Could you copy every record exactly, leaving the pictures behind?
___ Source material ___
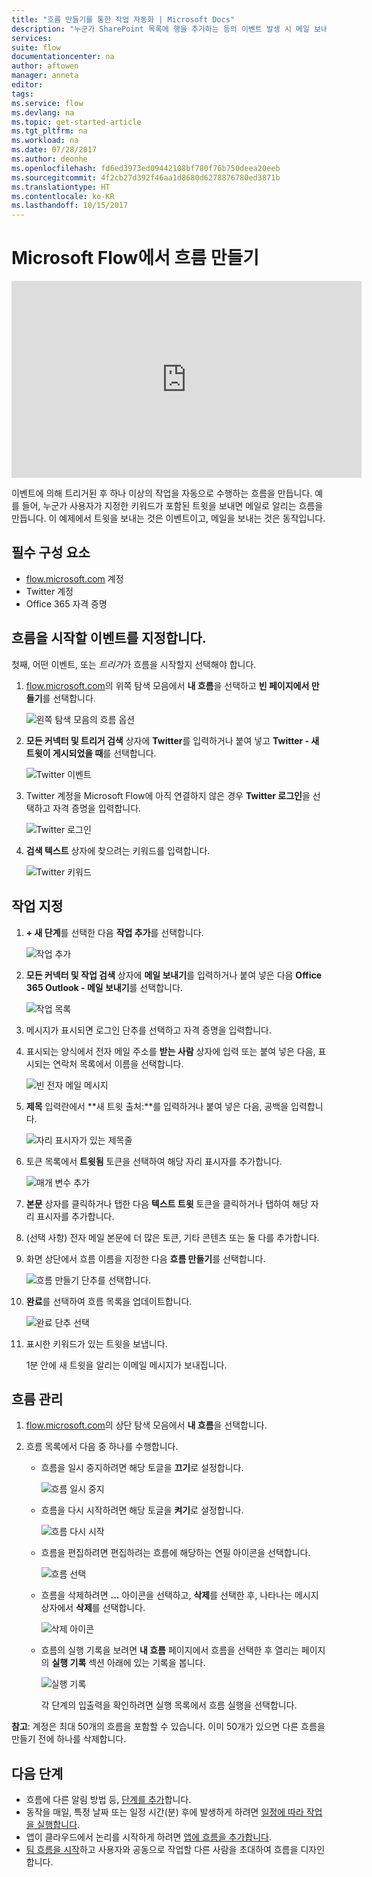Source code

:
 ```yaml
---
title: "흐름 만들기를 통한 작업 자동화 | Microsoft Docs"
description: "누군가 SharePoint 목록에 행을 추가하는 등의 이벤트 발생 시 메일 보내기 같은 하나 이상의 작업을 자동으로 수행하는 흐름을 만듭니다."
services: 
suite: flow
documentationcenter: na
author: aftowen
manager: anneta
editor: 
tags: 
ms.service: flow
ms.devlang: na
ms.topic: get-started-article
ms.tgt_pltfrm: na
ms.workload: na
ms.date: 07/28/2017
ms.author: deonhe
ms.openlocfilehash: fd6ed3973ed09442108bf780f76b750deea20eeb
ms.sourcegitcommit: 4f2cb27d392f46aa1d8680d6278876780ed3871b
ms.translationtype: HT
ms.contentlocale: ko-KR
ms.lasthandoff: 10/15/2017
---
```

# <a name="create-a-flow-in-microsoft-flow"></a>Microsoft Flow에서 흐름 만들기
<iframe width="560" height="315" src="https://www.youtube.com/embed/Gt3CMhLAQqE?list=PL8nfc9haGeb55I9wL9QnWyHp3ctU2_ThF" frameborder="0" allowfullscreen></iframe>

이벤트에 의해 트리거된 후 하나 이상의 작업을 자동으로 수행하는 흐름을 만듭니다. 예를 들어, 누군가 사용자가 지정한 키워드가 포함된 트윗을 보내면 메일로 알리는 흐름을 만듭니다. 이 예제에서 트윗을 보내는 것은 이벤트이고, 메일을 보내는 것은 동작입니다.

## <a name="prerequisites"></a>필수 구성 요소
* [flow.microsoft.com](https://flow.microsoft.com) 계정
* Twitter 계정
* Office 365 자격 증명

## <a name="specify-an-event-to-start-the-flow"></a>흐름을 시작할 이벤트를 지정합니다.
첫째, 어떤 이벤트, 또는 *트리거*가 흐름을 시작할지 선택해야 합니다.

1. [flow.microsoft.com](https://flow.microsoft.com)의 위쪽 탐색 모음에서 **내 흐름**을 선택하고 **빈 페이지에서 만들기**를 선택합니다.
   
    ![왼쪽 탐색 모음의 흐름 옵션](./media/get-started-logic-flow/create-logic-flow.png)
2. **모든 커넥터 및 트리거 검색** 상자에 **Twitter**를 입력하거나 붙여 넣고 **Twitter - 새 트윗이 게시되었을 때**를 선택합니다.
   
    ![Twitter 이벤트](./media/get-started-logic-flow/twitter-search.png)
3. Twitter 계정을 Microsoft Flow에 아직 연결하지 않은 경우 **Twitter 로그인**을 선택하고 자격 증명을 입력합니다.
   
    ![Twitter 로그인](./media/get-started-logic-flow/twitter-signin.png)
4. **검색 텍스트** 상자에 찾으려는 키워드를 입력합니다.
   
    ![Twitter 키워드](./media/get-started-logic-flow/twitter-keyword.png)

## <a name="specify-an-action"></a>작업 지정
1. **+ 새 단계**를 선택한 다음 **작업 추가**를 선택합니다.
   
    ![작업 추가](./media/get-started-logic-flow/add-action-icon.png)
2. **모든 커넥터 및 작업 검색** 상자에 **메일 보내기**를 입력하거나 붙여 넣은 다음 **Office 365 Outlook - 메일 보내기**를 선택합니다.
   
    ![작업 목록](./media/get-started-logic-flow/send-email.png)
3. 메시지가 표시되면 로그인 단추를 선택하고 자격 증명을 입력합니다.
4. 표시되는 양식에서 전자 메일 주소를 **받는 사람** 상자에 입력 또는 붙여 넣은 다음, 표시되는 연락처 목록에서 이름을 선택합니다.
   
    ![빈 전자 메일 메시지](./media/get-started-logic-flow/blank-email.png)
5. **제목** 입력란에서 **새 트윗 출처:**를 입력하거나 붙여 넣은 다음, 공백을 입력합니다.
   
    ![자리 표시자가 있는 제목줄](./media/get-started-logic-flow/message-token.png)
6. 토큰 목록에서 **트윗됨** 토큰을 선택하여 해당 자리 표시자를 추가합니다.
   
    ![매개 변수 추가](./media/get-started-logic-flow/add-parameter.png)
7. **본문** 상자를 클릭하거나 탭한 다음 **텍스트 트윗** 토큰을 클릭하거나 탭하여 해당 자리 표시자를 추가합니다.
8. (선택 사항) 전자 메일 본문에 더 많은 토큰, 기타 콘텐츠 또는 둘 다를 추가합니다.
9. 화면 상단에서 흐름 이름을 지정한 다음 **흐름 만들기**를 선택합니다.
   
    ![흐름 만들기 단추를 선택합니다.](./media/get-started-logic-flow/create-button.png)
10. **완료**를 선택하여 흐름 목록을 업데이트합니다.
    
     ![완료 단추 선택](./media/get-started-logic-flow/done-button.png)
11. 표시한 키워드가 있는 트윗을 보냅니다.
    
     1분 안에 새 트윗을 알리는 이메일 메시지가 보내집니다.

## <a name="manage-a-flow"></a>흐름 관리
1. [flow.microsoft.com](https://flow.microsoft.com)의 상단 탐색 모음에서 **내 흐름**을 선택합니다.
2. 흐름 목록에서 다음 중 하나를 수행합니다.
   
   * 흐름을 일시 중지하려면 해당 토글을 **끄기**로 설정합니다.
     
       ![흐름 일시 중지](./media/get-started-logic-flow/pause-flow.png)
   * 흐름을 다시 시작하려면 해당 토글을 **켜기**로 설정합니다.
     
       ![흐름 다시 시작](./media/get-started-logic-flow/resume-flow.png)
   * 흐름을 편집하려면 편집하려는 흐름에 해당하는 연필 아이콘을 선택합니다.
     
       ![흐름 선택](./media/get-started-logic-flow/select-flow.png)
   * 흐름을 삭제하려면 **...** 아이콘을 선택하고, **삭제**를 선택한 후, 나타나는 메시지 상자에서 **삭제**를 선택합니다.
     
       ![삭제 아이콘](./media/get-started-logic-flow/delete-icon.png)
   * 흐름의 실행 기록을 보려면 **내 흐름** 페이지에서 흐름을 선택한 후 열리는 페이지의 **실행 기록** 섹션 아래에 있는 기록을 봅니다.
     
       ![실행 기록](./media/get-started-logic-flow/run-history.png)
     
     각 단계의 입출력을 확인하려면 실행 목록에서 흐름 실행을 선택합니다.

**참고**: 계정은 최대 50개의 흐름을 포함할 수 있습니다. 이미 50개가 있으면 다른 흐름을 만들기 전에 하나를 삭제합니다.

## <a name="next-steps"></a>다음 단계
* 흐름에 다른 알림 방법 등, [단계를 추가](multi-step-logic-flow.md)합니다.
* 동작을 매일, 특정 날짜 또는 일정 시간(분) 후에 발생하게 하려면 [일정에 따라 작업을 실행합니다](run-tasks-on-a-schedule.md).
* 앱이 클라우드에서 논리를 시작하게 하려면 [앱에 흐름을 추가합니다](https://powerapps.microsoft.com/tutorials/using-logic-flows/).
* [팀 흐름을 시작](create-team-flows.md)하고 사용자와 공동으로 작업할 다른 사람을 초대하여 흐름을 디자인합니다.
___
• Answer space
Source code

:
 ```yaml
---
title: "흐름 만들기를 통한 작업 자동화 | Microsoft Docs"
description: "누군가 SharePoint 목록에 행을 추가하는 등의 이벤트 발생 시 메일 보내기 같은 하나 이상의 작업을 자동으로 수행하는 흐름을 만듭니다."
services: 
suite: flow
documentationcenter: na
author: aftowen
manager: anneta
editor: 
tags: 
ms.service: flow
ms.devlang: na
ms.topic: get-started-article
ms.tgt_pltfrm: na
ms.workload: na
ms.date: 07/28/2017
ms.author: deonhe
ms.openlocfilehash: fd6ed3973ed09442108bf780f76b750deea20eeb
ms.sourcegitcommit: 4f2cb27d392f46aa1d8680d6278876780ed3871b
ms.translationtype: HT
ms.contentlocale: ko-KR
ms.lasthandoff: 10/15/2017
---
```

# <a name="create-a-flow-in-microsoft-flow"></a>Microsoft Flow에서 흐름 만들기
<iframe width="560" height="315" src="https://www.youtube.com/embed/Gt3CMhLAQqE?list=PL8nfc9haGeb55I9wL9QnWyHp3ctU2_ThF" frameborder="0" allowfullscreen></iframe>

이벤트에 의해 트리거된 후 하나 이상의 작업을 자동으로 수행하는 흐름을 만듭니다. 예를 들어, 누군가 사용자가 지정한 키워드가 포함된 트윗을 보내면 메일로 알리는 흐름을 만듭니다. 이 예제에서 트윗을 보내는 것은 이벤트이고, 메일을 보내는 것은 동작입니다.

## <a name="prerequisites"></a>필수 구성 요소
* [flow.microsoft.com](https://flow.microsoft.com) 계정
* Twitter 계정
* Office 365 자격 증명

## <a name="specify-an-event-to-start-the-flow"></a>흐름을 시작할 이벤트를 지정합니다.
첫째, 어떤 이벤트, 또는 *트리거*가 흐름을 시작할지 선택해야 합니다.

1. [flow.microsoft.com](https://flow.microsoft.com)의 위쪽 탐색 모음에서 **내 흐름**을 선택하고 **빈 페이지에서 만들기**를 선택합니다.
   
    ![왼쪽 탐색 모음의 흐름 옵션](./media/get-started-logic-flow/create-logic-flow.png)
2. **모든 커넥터 및 트리거 검색** 상자에 **Twitter**를 입력하거나 붙여 넣고 **Twitter - 새 트윗이 게시되었을 때**를 선택합니다.
   
    ![Twitter 이벤트](./media/get-started-logic-flow/twitter-search.png)
3. Twitter 계정을 Microsoft Flow에 아직 연결하지 않은 경우 **Twitter 로그인**을 선택하고 자격 증명을 입력합니다.
   
    ![Twitter 로그인](./media/get-started-logic-flow/twitter-signin.png)
4. **검색 텍스트** 상자에 찾으려는 키워드를 입력합니다.
   
    ![Twitter 키워드](./media/get-started-logic-flow/twitter-keyword.png)

## <a name="specify-an-action"></a>작업 지정
1. **+ 새 단계**를 선택한 다음 **작업 추가**를 선택합니다.
   
    ![작업 추가](./media/get-started-logic-flow/add-action-icon.png)
2. **모든 커넥터 및 작업 검색** 상자에 **메일 보내기**를 입력하거나 붙여 넣은 다음 **Office 365 Outlook - 메일 보내기**를 선택합니다.
   
    ![작업 목록](./media/get-started-logic-flow/send-email.png)
3. 메시지가 표시되면 로그인 단추를 선택하고 자격 증명을 입력합니다.
4. 표시되는 양식에서 전자 메일 주소를 **받는 사람** 상자에 입력 또는 붙여 넣은 다음, 표시되는 연락처 목록에서 이름을 선택합니다.
   
    ![빈 전자 메일 메시지](./media/get-started-logic-flow/blank-email.png)
5. **제목** 입력란에서 **새 트윗 출처:**를 입력하거나 붙여 넣은 다음, 공백을 입력합니다.
   
    ![자리 표시자가 있는 제목줄](./media/get-started-logic-flow/message-token.png)
6. 토큰 목록에서 **트윗됨** 토큰을 선택하여 해당 자리 표시자를 추가합니다.
   
    ![매개 변수 추가](./media/get-started-logic-flow/add-parameter.png)
7. **본문** 상자를 클릭하거나 탭한 다음 **텍스트 트윗** 토큰을 클릭하거나 탭하여 해당 자리 표시자를 추가합니다.
8. (선택 사항) 전자 메일 본문에 더 많은 토큰, 기타 콘텐츠 또는 둘 다를 추가합니다.
9. 화면 상단에서 흐름 이름을 지정한 다음 **흐름 만들기**를 선택합니다.
   
    ![흐름 만들기 단추를 선택합니다.](./media/get-started-logic-flow/create-button.png)
10. **완료**를 선택하여 흐름 목록을 업데이트합니다.
    
     ![완료 단추 선택](./media/get-started-logic-flow/done-button.png)
11. 표시한 키워드가 있는 트윗을 보냅니다.
    
     1분 안에 새 트윗을 알리는 이메일 메시지가 보내집니다.

## <a name="manage-a-flow"></a>흐름 관리
1. [flow.microsoft.com](https://flow.microsoft.com)의 상단 탐색 모음에서 **내 흐름**을 선택합니다.
2. 흐름 목록에서 다음 중 하나를 수행합니다.
   
   * 흐름을 일시 중지하려면 해당 토글을 **끄기**로 설정합니다.
     
       ![흐름 일시 중지](./media/get-started-logic-flow/pause-flow.png)
   * 흐름을 다시 시작하려면 해당 토글을 **켜기**로 설정합니다.
     
       ![흐름 다시 시작](./media/get-started-logic-flow/resume-flow.png)
   * 흐름을 편집하려면 편집하려는 흐름에 해당하는 연필 아이콘을 선택합니다.
     
       ![흐름 선택](./media/get-started-logic-flow/select-flow.png)
   * 흐름을 삭제하려면 **...** 아이콘을 선택하고, **삭제**를 선택한 후, 나타나는 메시지 상자에서 **삭제**를 선택합니다.
     
       ![삭제 아이콘](./media/get-started-logic-flow/delete-icon.png)
   * 흐름의 실행 기록을 보려면 **내 흐름** 페이지에서 흐름을 선택한 후 열리는 페이지의 **실행 기록** 섹션 아래에 있는 기록을 봅니다.
     
       ![실행 기록](./media/get-started-logic-flow/run-history.png)
     
     각 단계의 입출력을 확인하려면 실행 목록에서 흐름 실행을 선택합니다.

**참고**: 계정은 최대 50개의 흐름을 포함할 수 있습니다. 이미 50개가 있으면 다른 흐름을 만들기 전에 하나를 삭제합니다.

## <a name="next-steps"></a>다음 단계
* 흐름에 다른 알림 방법 등, [단계를 추가](multi-step-logic-flow.md)합니다.
* 동작을 매일, 특정 날짜 또는 일정 시간(분) 후에 발생하게 하려면 [일정에 따라 작업을 실행합니다](run-tasks-on-a-schedule.md).
* 앱이 클라우드에서 논리를 시작하게 하려면 [앱에 흐름을 추가합니다](https://powerapps.microsoft.com/tutorials/using-logic-flows/).
* [팀 흐름을 시작](create-team-flows.md)하고 사용자와 공동으로 작업할 다른 사람을 초대하여 흐름을 디자인합니다.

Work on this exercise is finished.